Hi all,

A very interesting discussion thread!

>
> thats my own opinion , there is nothing wrong with SQLALCHEMY but I don't
> quite understand whats going on internally so I stopped.
>

This might be a bit off-topic, but this is the weak area of SqlAlchemy. It
is very brilliant engineering, but it is a very complex beast. Due to the
legacy of Python documentation practices, its own documentation of
reference manual is not as good as some others (e.g. Django) making
SQLAlchemy harder to learn.

Nowadays I program SQLAlchemy by using StackOverflow.
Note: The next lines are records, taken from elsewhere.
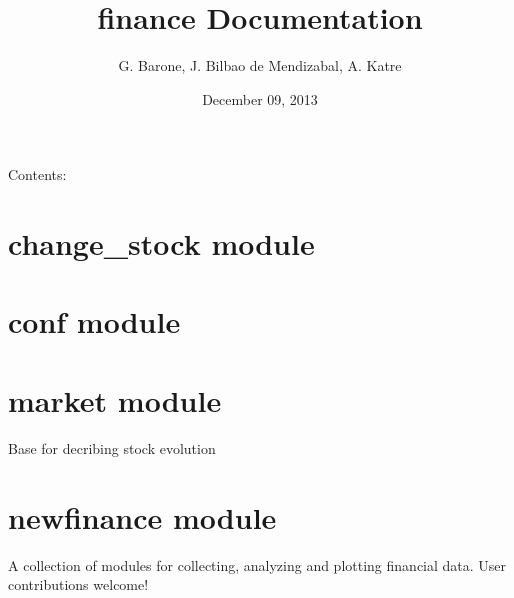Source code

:\documentclass[letterpaper,10pt,english]{sphinxmanual}
\title{finance Documentation}
\date{December 09, 2013}
\author{G. Barone, J. Bilbao de Mendizabal, A. Katre}
\begin{document}
\maketitle
\tableofcontents
{}\label{index::doc}


Contents:


\chapter{change\_stock module}
\label{change_stock::doc}\label{change_stock:welcome-to-finance-s-documentation}\label{change_stock:module-change_stock}\label{change_stock:change-stock-module}

\chapter{conf module}
\label{conf:module-conf}\label{conf:conf-module}\label{conf::doc}

\chapter{market module}
\label{market:module-market}\label{market::doc}\label{market:market-module}

\begin{fulllineitems}
\label{market:market.market}
Base for decribing stock evolution

\begin{fulllineitems}
\label{market:market.market.m_cap}
\end{fulllineitems}


\begin{fulllineitems}
\label{market:market.market.m_time}
\end{fulllineitems}


\end{fulllineitems}



\chapter{newfinance module}
\label{newfinance:module-newfinance}\label{newfinance:newfinance-module}\label{newfinance::doc}
A collection of modules for collecting, analyzing and plotting
financial data.   User contributions welcome!
\end{document}

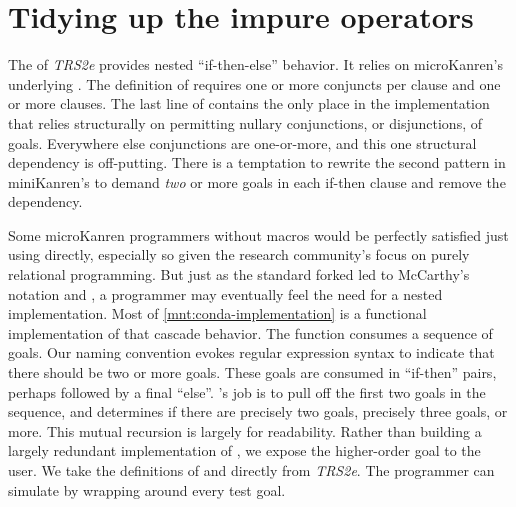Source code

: \documentclass[sigplan,balance=true,pbalance=true,natbib=false]{acmart}
\begin{document}
\section{Tidying up the impure operators}\label{sec:impure}

The  of \emph{TRS2e} provides nested
\enquote{if-then-else} behavior. It relies on microKanren's
underlying . The definition of 
requires one or more conjuncts per clause and one or more clauses. The
last line of  contains the only place in the
implementation that relies structurally on permitting nullary
conjunctions, or disjunctions, of goals. Everywhere else conjunctions
are one-or-more, and this one structural dependency is off-putting.
There is a temptation to rewrite the second pattern in
miniKanren's  to demand \emph{two} or more goals in
each if-then clause and remove the dependency.

Some microKanren programmers without macros would be perfectly
satisfied just using  directly, especially so given
the research community's focus on purely relational programming. But
just as the standard forked  led to
McCarthy's  notation and , a
programmer may eventually feel the need for a nested implementation.
Most of \cref{mnt:conda-implementation} is a functional implementation
of that cascade behavior. The  function consumes a
sequence of goals. Our  naming convention evokes
regular expression syntax to indicate that there should be two or more
goals. These goals are consumed in \enquote{if-then} pairs, perhaps
followed by a final \enquote{else}. 's job is to pull
off the first two goals in the sequence, and  determines
if there are precisely two goals, precisely three goals, or more.
This mutual recursion is largely for readability. Rather than building
a largely redundant implementation of , we expose
the higher-order goal  to the user. We take the
definitions of  and  directly from
\emph{TRS2e}. The programmer can simulate  by
wrapping  around every test goal.
\end{document}
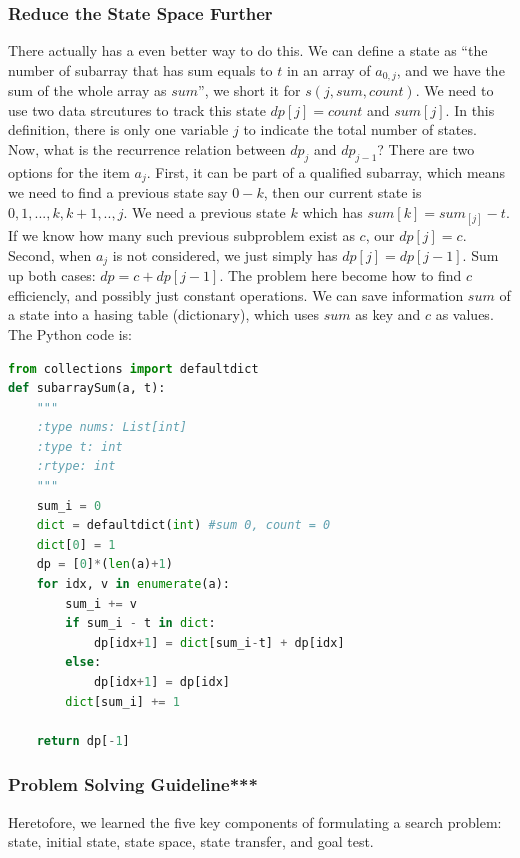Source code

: \documentclass[../main.tex]{subfiles}
\begin{document}
\subsubsection{Reduce the State Space Further} There actually has a even better way to do this. We can define a state as ``the number of subarray that has sum equals to $t$ in an array of $a_{0,j}$, and we have the sum of the whole array as $sum$'', we short it for $s(j,sum,count)$. We need to use two data strcutures to track this state $dp[j]=count$ and $sum[j]$. In this definition, there is only one variable $j$ to indicate the total number of states. Now, what is the recurrence relation between $dp_j$ and $dp_{j-1}$? There are two options for the item $a_j$. First, it can be part of a qualified subarray, which means we need to find a previous state say $0-k$, then our current state is $0,1,..., k, k+1, ..,j$. We need a previous state $k$ which has $sum[k]=sum_[j]-t$. If we know how many such previous subproblem exist as $c$, our $dp[j]=c$. Second, when $a_j$ is not considered, we just simply has $dp[j]=dp[j-1]$. Sum up both cases: $dp=c+dp[j-1]$. The problem here become how to find $c$ efficiencly, and possibly just constant operations. We can save information $sum$ of a state into a hasing table (dictionary), which uses $sum$ as key and $c$ as values. The Python code is:
\begin{lstlisting}[language=Python]
from collections import defaultdict
def subarraySum(a, t):
    """
    :type nums: List[int]
    :type t: int
    :rtype: int
    """
    sum_i = 0
    dict = defaultdict(int) #sum 0, count = 0
    dict[0] = 1
    dp = [0]*(len(a)+1)
    for idx, v in enumerate(a):
        sum_i += v
        if sum_i - t in dict:
            dp[idx+1] = dict[sum_i-t] + dp[idx]
        else:
            dp[idx+1] = dp[idx]
        dict[sum_i] += 1

    return dp[-1]
\end{lstlisting}
\subsubsection{Problem Solving Guideline***} Heretofore, we learned the five key components of formulating a search problem: state, initial state, state space, state transfer, and goal test. 
\end{document}

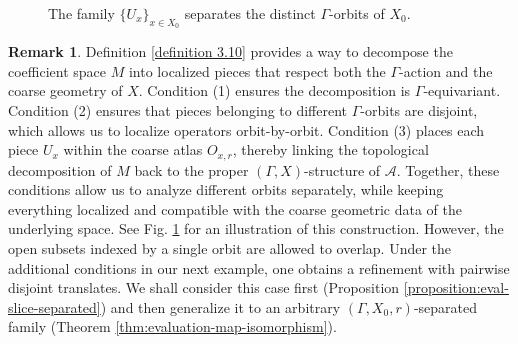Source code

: \documentclass[pdflatex]{sn-jnl}
\theoremstyle{plain}
\theoremstyle{definition}
\newtheorem{remark}[theorem]{Remark}
\begin{document}
\begin{figure}[htbp]

\caption{The family $\{U_x\}_{x \in X_0}$ separates the distinct $\Gamma$-orbits of $X_0$.}
\label{fig:separated-family}
\end{figure}

\vspace{-0.8cm}
\begin{remark}
Definition \ref{definition 3.10} provides a way to decompose the coefficient space $M$ into localized pieces that respect both the $\Gamma$-action and the coarse geometry of $X$. Condition (1) ensures the decomposition is $\Gamma$-equivariant. Condition (2) ensures that pieces belonging to different $\Gamma$-orbits are disjoint, which allows us to localize operators orbit-by-orbit. Condition (3) places each piece $U_x$ within the coarse atlas $O_{x,r}$, thereby linking the topological decomposition of $M$ back to the proper $(\Gamma,X)$-structure of $\mathcal{A}$. Together, these conditions allow us to analyze different orbits separately, while keeping everything localized and compatible with the coarse geometric data of the underlying space.
See Fig. \ref{fig:separated-family} for an illustration of this construction. However, the open subsets indexed by a single orbit are allowed to overlap. Under the additional conditions in our next example, one obtains a refinement with pairwise disjoint translates. We shall consider this case first (Proposition \ref{proposition:eval-slice-separated}) and then generalize it to an arbitrary $(\Gamma, X_0,r)$-separated family (Theorem \ref{thm:evaluation-map-isomorphism}).
\end{remark}
\end{document}
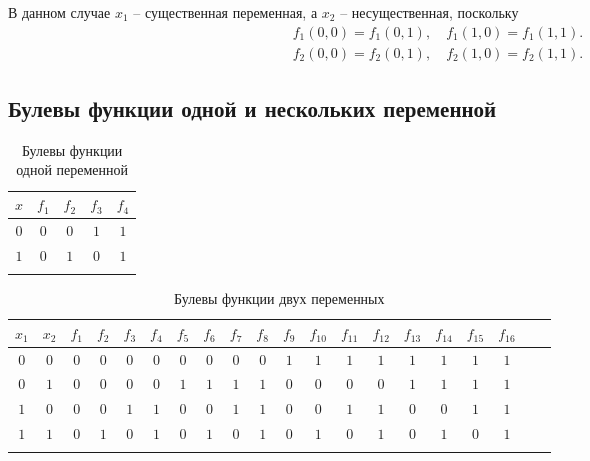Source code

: \documentclass[a5paper, 11pt]{extarticle}
\theoremstyle{definition}
\theoremstyle{definition}
\theoremstyle{definition}
\numberwithin{figure}{section}
\numberwithin{table}{section}
\begin{document}
В данном случае \(x_1\) -- существенная переменная, а \(x_2\) -- несущественная, поскольку
\begin{gather*}
    f_1(0, 0) = f_1(0, 1),
    \quad
    f_1(1, 0) = f_1(1, 1).
    \\
    f_2(0, 0) = f_2(0, 1),
    \quad
    f_2(1, 0) = f_2(1, 1).
\end{gather*}

\subsection{Булевы функции одной и нескольких переменной}

\begin{table}[H]
    \renewcommand*{\arraystretch}{1.5}
    \begin{longtable}{|c|c|c|c|c|}
        \hline
        \(x\) & \(f_1\) & \(f_2\) & \(f_3\) & \(f_4\) \\
        \hline
        \(0\) & \(0\)   & \(0\)   & \(1\)   & \(1\)   \\
        \hline
        \(1\) & \(0\)   & \(1\)   & \(0\)   & \(1\)   \\
        \hline
        \caption{Булевы функции одной переменной}
    \end{longtable}
\end{table}

\begin{table}[H]
    \setlength{\tabcolsep}{3pt}
    \renewcommand*{\arraystretch}{1.5}
    \begin{longtable}{|c|c!{\vrule width 1.2pt}Sc|c|c|c|c|c|c|c|c|c|c|c|c|c|c|c|c|}
        \hline
        \(x_1\) & \(x_2\) & \(f_1\) & \(f_2\) & \(f_3\) & \(f_4\) & \(f_5\) & \(f_6\) & \(f_7\) & \(f_8\) & \(f_9\) & \(f_{10}\) & \(f_{11}\) & \(f_{12}\) & \(f_{13}\) & \(f_{14}\) & \(f_{15}\) & \(f_{16}\) \\
        \hline
        \(0\)   & \(0\)   & \(0\)   & \(0\)   & \(0\)   & \(0\)   & \(0\)   & \(0\)   & \(0\)   & \(0\)   & \(1\)   & \(1\)      & \(1\)      & \(1\)      & \(1\)      & \(1\)      & \(1\)      & \(1\)      \\
        \hline
        \(0\)   & \(1\)   & \(0\)   & \(0\)   & \(0\)   & \(0\)   & \(1\)   & \(1\)   & \(1\)   & \(1\)   & \(0\)   & \(0\)      & \(0\)      & \(0\)      & \(1\)      & \(1\)      & \(1\)      & \(1\)      \\
        \hline
        \(1\)   & \(0\)   & \(0\)   & \(0\)   & \(1\)   & \(1\)   & \(0\)   & \(0\)   & \(1\)   & \(1\)   & \(0\)   & \(0\)      & \(1\)      & \(1\)      & \(0\)      & \(0\)      & \(1\)      & \(1\)      \\
        \hline
        \(1\)   & \(1\)   & \(0\)   & \(1\)   & \(0\)   & \(1\)   & \(0\)   & \(1\)   & \(0\)   & \(1\)   & \(0\)   & \(1\)      & \(0\)      & \(1\)      & \(0\)      & \(1\)      & \(0\)      & \(1\)      \\
        \hline
        \caption{Булевы функции двух переменных}
    \end{longtable}
\end{table}
\end{document}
This is after 10
years of using SQLAlchemy. Makes the process more tolerable. However, the
extra power you get from it in a big project is worth it. The project needs
to be a big though, and fit nicely into the web app/CRUD style scope.

Which brings me to the offtopic questions: what are the best alternatives
of SQLAlchemy in Python today - something that could be a bit easier to
approach and might work better for smaller projects?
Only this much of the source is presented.